Black can play classically with moves such as ...Bg7, ...Nf6, ...d6, and ...0-0. A sample line can be as follows: 5.c4 Bg7 6.Be3 Nf6 7.Nc3 0-0 8.Be2 d6 9.0-0; this is the main line in the Maróczy Bind. As long as the pawn structure remains static, Black does not mind an exchange of dark-squared bishops, since this leaves White with the bad light-squared bishop and weak dark squares. Therefore, it is sensible for White to try and keep the dark-squared bishop or to look for a chance to move the pawns to free the light-squared bishop. Black may also exchange knights with ...Nxd4 to free up their pieces, so White can consider retreating their knight from d4 to avoid exchanges and keep Black's position cramped. One possible plan for White is to expand on the queenside by moving the a1 rook off the long diagonal and playing for the pawn push b2-b4, perhaps prepared by a2-a3. Black may play ...a5 in order to make White's b4 plan difficult and to gain space on the queenside.

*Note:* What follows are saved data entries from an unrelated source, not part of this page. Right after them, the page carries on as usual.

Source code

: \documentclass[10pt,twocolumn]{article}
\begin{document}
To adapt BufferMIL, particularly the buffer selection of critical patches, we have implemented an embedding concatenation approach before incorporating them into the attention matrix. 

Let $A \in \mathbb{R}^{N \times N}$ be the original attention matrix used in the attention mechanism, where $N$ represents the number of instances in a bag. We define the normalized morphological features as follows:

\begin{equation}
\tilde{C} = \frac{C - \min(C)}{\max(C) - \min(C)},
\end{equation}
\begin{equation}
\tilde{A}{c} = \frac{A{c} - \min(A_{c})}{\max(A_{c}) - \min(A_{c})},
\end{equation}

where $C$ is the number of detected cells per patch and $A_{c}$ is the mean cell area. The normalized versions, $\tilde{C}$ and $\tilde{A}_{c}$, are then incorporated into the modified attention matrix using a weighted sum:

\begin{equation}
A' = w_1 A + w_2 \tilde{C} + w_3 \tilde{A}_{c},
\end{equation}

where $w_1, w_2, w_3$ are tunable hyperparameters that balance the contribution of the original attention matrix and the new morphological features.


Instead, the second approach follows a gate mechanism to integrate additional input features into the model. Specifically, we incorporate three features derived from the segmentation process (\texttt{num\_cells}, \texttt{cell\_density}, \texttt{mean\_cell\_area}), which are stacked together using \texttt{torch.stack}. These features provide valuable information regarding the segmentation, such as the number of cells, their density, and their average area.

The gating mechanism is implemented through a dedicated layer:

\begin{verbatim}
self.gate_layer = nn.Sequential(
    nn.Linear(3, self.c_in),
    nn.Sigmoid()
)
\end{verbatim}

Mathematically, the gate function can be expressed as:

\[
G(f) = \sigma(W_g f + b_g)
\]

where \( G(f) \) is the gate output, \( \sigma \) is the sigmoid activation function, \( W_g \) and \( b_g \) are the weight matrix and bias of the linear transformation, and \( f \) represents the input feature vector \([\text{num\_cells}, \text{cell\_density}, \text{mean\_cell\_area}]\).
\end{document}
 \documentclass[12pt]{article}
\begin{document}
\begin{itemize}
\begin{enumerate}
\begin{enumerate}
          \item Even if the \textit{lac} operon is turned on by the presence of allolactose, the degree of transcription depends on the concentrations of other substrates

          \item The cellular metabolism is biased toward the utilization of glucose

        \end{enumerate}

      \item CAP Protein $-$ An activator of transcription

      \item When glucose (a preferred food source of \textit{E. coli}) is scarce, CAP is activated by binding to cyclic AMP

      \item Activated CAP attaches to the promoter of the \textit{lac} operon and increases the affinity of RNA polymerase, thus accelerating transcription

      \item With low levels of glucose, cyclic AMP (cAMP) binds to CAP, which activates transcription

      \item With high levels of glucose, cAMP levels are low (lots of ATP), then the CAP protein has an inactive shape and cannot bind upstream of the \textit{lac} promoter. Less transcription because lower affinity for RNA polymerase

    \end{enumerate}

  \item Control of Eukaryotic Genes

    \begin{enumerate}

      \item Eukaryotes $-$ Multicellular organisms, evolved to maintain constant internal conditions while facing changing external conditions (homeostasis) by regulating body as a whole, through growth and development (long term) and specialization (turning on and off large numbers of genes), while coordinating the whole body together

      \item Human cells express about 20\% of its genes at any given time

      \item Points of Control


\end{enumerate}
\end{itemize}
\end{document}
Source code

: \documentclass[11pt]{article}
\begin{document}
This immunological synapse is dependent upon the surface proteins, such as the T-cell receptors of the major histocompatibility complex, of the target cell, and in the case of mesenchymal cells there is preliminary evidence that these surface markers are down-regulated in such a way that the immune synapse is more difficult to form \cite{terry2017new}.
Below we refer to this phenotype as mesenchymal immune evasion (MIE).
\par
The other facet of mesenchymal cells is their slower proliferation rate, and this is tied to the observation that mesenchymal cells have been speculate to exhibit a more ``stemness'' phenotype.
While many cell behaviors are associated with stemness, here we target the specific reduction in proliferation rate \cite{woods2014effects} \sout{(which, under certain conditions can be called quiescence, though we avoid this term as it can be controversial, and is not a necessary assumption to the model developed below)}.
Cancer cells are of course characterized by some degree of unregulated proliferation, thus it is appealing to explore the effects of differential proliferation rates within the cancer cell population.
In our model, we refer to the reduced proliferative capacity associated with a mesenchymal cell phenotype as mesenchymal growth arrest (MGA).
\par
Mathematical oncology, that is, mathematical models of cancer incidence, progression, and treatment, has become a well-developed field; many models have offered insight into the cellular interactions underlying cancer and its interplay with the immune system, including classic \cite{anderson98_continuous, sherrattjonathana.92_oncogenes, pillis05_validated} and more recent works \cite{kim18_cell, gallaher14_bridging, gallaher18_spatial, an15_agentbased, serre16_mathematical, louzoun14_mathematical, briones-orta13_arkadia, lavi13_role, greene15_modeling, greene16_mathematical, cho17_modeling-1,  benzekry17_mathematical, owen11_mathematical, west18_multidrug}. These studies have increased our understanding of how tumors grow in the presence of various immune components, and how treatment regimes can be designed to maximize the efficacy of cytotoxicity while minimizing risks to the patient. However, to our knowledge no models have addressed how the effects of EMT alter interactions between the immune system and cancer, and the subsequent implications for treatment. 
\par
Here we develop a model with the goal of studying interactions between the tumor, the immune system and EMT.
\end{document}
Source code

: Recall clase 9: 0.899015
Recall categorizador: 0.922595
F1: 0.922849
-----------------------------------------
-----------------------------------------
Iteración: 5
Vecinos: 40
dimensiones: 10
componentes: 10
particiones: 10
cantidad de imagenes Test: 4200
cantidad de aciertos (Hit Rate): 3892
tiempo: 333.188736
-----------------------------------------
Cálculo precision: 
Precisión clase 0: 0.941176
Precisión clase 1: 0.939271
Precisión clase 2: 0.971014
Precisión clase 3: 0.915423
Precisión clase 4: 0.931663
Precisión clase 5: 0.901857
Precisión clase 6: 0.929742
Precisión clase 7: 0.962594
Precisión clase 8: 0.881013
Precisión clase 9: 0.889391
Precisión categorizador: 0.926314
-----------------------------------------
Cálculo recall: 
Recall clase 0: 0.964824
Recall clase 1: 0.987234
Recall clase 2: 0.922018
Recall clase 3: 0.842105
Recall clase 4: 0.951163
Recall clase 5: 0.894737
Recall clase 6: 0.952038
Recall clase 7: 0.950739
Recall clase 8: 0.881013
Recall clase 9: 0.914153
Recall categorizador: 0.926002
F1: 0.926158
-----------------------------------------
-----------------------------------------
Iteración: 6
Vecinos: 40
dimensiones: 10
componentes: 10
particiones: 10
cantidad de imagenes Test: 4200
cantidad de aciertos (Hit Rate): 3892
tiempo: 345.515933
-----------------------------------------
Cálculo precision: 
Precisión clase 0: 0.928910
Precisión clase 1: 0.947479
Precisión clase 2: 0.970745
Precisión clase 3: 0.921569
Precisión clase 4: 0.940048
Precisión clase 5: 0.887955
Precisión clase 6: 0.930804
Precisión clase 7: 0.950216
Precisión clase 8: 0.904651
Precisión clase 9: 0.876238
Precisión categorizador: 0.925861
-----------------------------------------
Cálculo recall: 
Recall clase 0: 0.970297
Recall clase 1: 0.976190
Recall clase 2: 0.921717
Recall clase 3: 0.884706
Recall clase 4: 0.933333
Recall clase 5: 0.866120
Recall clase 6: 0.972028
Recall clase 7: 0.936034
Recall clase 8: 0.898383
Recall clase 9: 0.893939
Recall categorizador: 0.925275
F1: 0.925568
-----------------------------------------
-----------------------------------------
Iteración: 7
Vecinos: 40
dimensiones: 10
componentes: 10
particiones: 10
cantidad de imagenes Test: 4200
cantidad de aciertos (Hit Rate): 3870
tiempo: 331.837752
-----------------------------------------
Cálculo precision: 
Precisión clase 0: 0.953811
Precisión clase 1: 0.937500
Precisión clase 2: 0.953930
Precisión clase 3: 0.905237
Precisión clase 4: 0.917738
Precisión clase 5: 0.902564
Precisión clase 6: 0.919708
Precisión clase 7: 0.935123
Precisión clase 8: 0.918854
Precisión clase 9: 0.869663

Another popular setup for Black is the Gurgenidze System. Black aims to immediately exchange knights to avoid the cramped positions arising from the classical Maróczy Bind. Another benefit over the main line is that since White has not yet played Be3, a knight capture forces the White queen to recapture, where it can be under fire after ...Bg7 and ...0-0. Black may continue in typical Accelerated Dragon fashion by fianchettoing their bishop and castling. A common follow-up includes moves such as ...Be6, ...Qa5, ...Rfc8, ...Nd7, ...a6, and ...b5 to undermine White's queenside pawns. The main line goes: 5...Nf6 6.Nc3 d6 7.Be2 Nxd4 8.Qxd4 Bg7 9.Be3 0-0 10.Qd2 Be6 11.Rc1 Qa5 12.f3 Rfc8. A more modern alternative plan is to play ...a5, ...a4, and ...Qa5, where Black undermines the queenside pawns in a different manner. Black hopes to utilize the a1-h8 diagonal through the moves ...Nd7 and ...a3, exploiting the shaky positions of White's rook on a1 and knight on c3. Instead of 10...Be6, the line may continue as follows: 10... a5 11. 0-0 a4 12. f3 Qa5 13. Rac1 Be6 14. Nd5. Black can then exchange off the knight with ...Bxd5 and play on the dark squares.

==Passmore Variation==

Another common line seen in tournaments continues: 5.Nxc6 bxc6 6.Qd4 Nf6 7.e5 Ng8 (7...Nd5 works as well) 8.e6 Nf6 9.exf7+ Kxf7 (diagram), when both sides have chances. White often continues 10.Bc4+, attempting to add kingside pressure while a . Black defends easily, however, with 10...d5 or 10...e6, resulting in a position where his king is safe. Both players can choose to play positionally or otherwise will have variable results. Statistically, White's best continuation is 10.Be2 followed with 11.0-0.